RD Gateway Manager provides a real-time view of active connections. In tsgateway.msc, expand the server node and click Monitoring to see all current gateway sessions including the client IP, user name, target resource, protocol, and connection duration.

Query active connections via PowerShell using the RD Gateway WMI provider:

# List active RD Gateway sessions
$sessions = Get-WmiObject -Namespace "rootCIMV2TerminalServices" `
  -Class Win32_TSGatewayConnection
$sessions | Select-Object UserName, ClientAddress, ConnectedResource, NumberOfKilobytesReceived, 
  NumberOfKilobytesSent, TransportProtocol | Format-Table -AutoSize

Disconnect a specific session:

# Get session and disconnect
$sessions | Where-Object {$_.UserName -eq "DOMAINusername"} | ForEach-Object {
    $_.Disconnect()
}

RD Gateway also logs events to the Windows Event Log under Applications and Services Logs > Microsoft > Windows > TerminalServices-Gateway. Query events for connection attempts and failures:

# Get recent RD Gateway authentication failures (Event ID 300 = auth failed)
Get-WinEvent -LogName "Microsoft-Windows-TerminalServices-Gateway/Operational" `
  -MaxEvents 100 | 
  Where-Object {$_.Id -in @(300, 302, 303)} | 
  Select TimeCreated, Id, Message | 
  Format-List

Scalability and High Availability

A single RD Gateway server can handle several hundred to over a thousand concurrent sessions depending on the hardware and network configuration.
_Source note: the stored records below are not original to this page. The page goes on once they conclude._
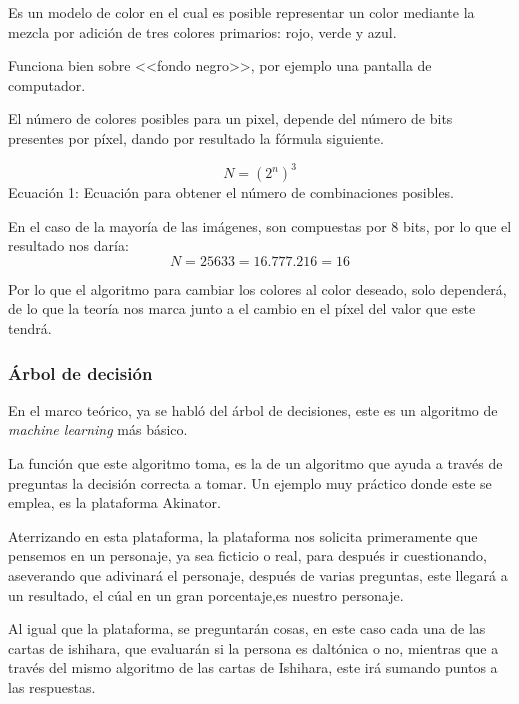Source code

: \documentclass[10pt]{article}
\begin{document}
Es un modelo de color en el cual es posible representar un color mediante la mezcla por adición de tres colores primarios: rojo, verde y azul\cite{IEEEreferencias:Ref43}.

Funciona bien sobre <<fondo negro>>, por ejemplo una pantalla de computador\cite{IEEEreferencias:Ref43}.

El número de colores posibles para un pixel, depende del número de bits presentes por píxel, dando por resultado la fórmula siguiente.


\begin{equation}\label{ecuacion 1}
N = (2^n)^3
\end{equation}
Ecuación 1: Ecuación para obtener el número de combinaciones posibles.

En el caso de la mayoría de las imágenes, son compuestas por 8 bits, por lo que el resultado nos daría:
\newline
\begin{equation}\label{ecuacion2}
N=25633=16.777.216=16 
\end{equation}

\setlength{\parskip}{2mm}
Por lo que el algoritmo para cambiar los colores al color deseado, solo dependerá, de lo que la teoría nos marca junto a el cambio en el píxel del valor que este tendrá.

\subsubsection{Árbol de decisión}
En el marco teórico, ya se habló del árbol de decisiones, este es un algoritmo de  \textit{machine learning} más básico.

La función que este algoritmo toma, es la de un algoritmo que ayuda a través de preguntas la decisión correcta a tomar. Un ejemplo muy práctico donde este se emplea, es la plataforma Akinator\textcopyright.

Aterrizando en esta plataforma, la plataforma nos solicita primeramente que pensemos en un personaje, ya sea ficticio o real, para después ir cuestionando, aseverando que adivinará el personaje, después de varias preguntas, este llegará a un resultado, el cúal en un gran porcentaje,es nuestro personaje.

Al igual que la plataforma, se preguntarán cosas, en este caso cada una de las cartas de ishihara, que evaluarán si la persona es daltónica o no, mientras que a través del mismo algoritmo de las cartas de Ishihara, este irá sumando puntos a las respuestas.
\end{document}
For high availability and load distribution, deploy multiple RD Gateway servers behind a load balancer (Windows NLB or an external hardware/software load balancer such as Azure Load Balancer, F5, or HAProxy).

For NLB-based RD Gateway farms on Windows Server 2022:

# Install NLB feature on each gateway server
Install-WindowsFeature NLB -IncludeManagementTools

# Create NLB cluster
New-NlbCluster -HostName rdgw01.yourdomain.com `
  -ClusterName RDGatewayCluster `
  -InterfaceName "External" `
  -ClusterPrimaryIP 192.168.1.200 `
  -SubnetMask 255.255.255.0 `
  -OperationMode Multicast

# Add second node
Add-NlbClusterNode -NewNodeName rdgw02.yourdomain.com `
  -NewNodeInterface "External" `
  -HostName rdgw01.yourdomain.com

In a farm configuration, all RD Gateway nodes must share the same SSL certificate (use the same wildcard certificate or a SAN certificate bound to the cluster VIP DNS name), and connection authorization policies must be synchronized across nodes. Use a central NPS server (not the local NPS on each gateway node) to ensure consistent policy enforcement across the farm.

Monitor the health of each gateway node using Performance Monitor counters under the Remote Desktop Gateway performance object, which exposes metrics such as total active connections, current connections per protocol, and bytes transferred — enabling capacity planning for the gateway farm.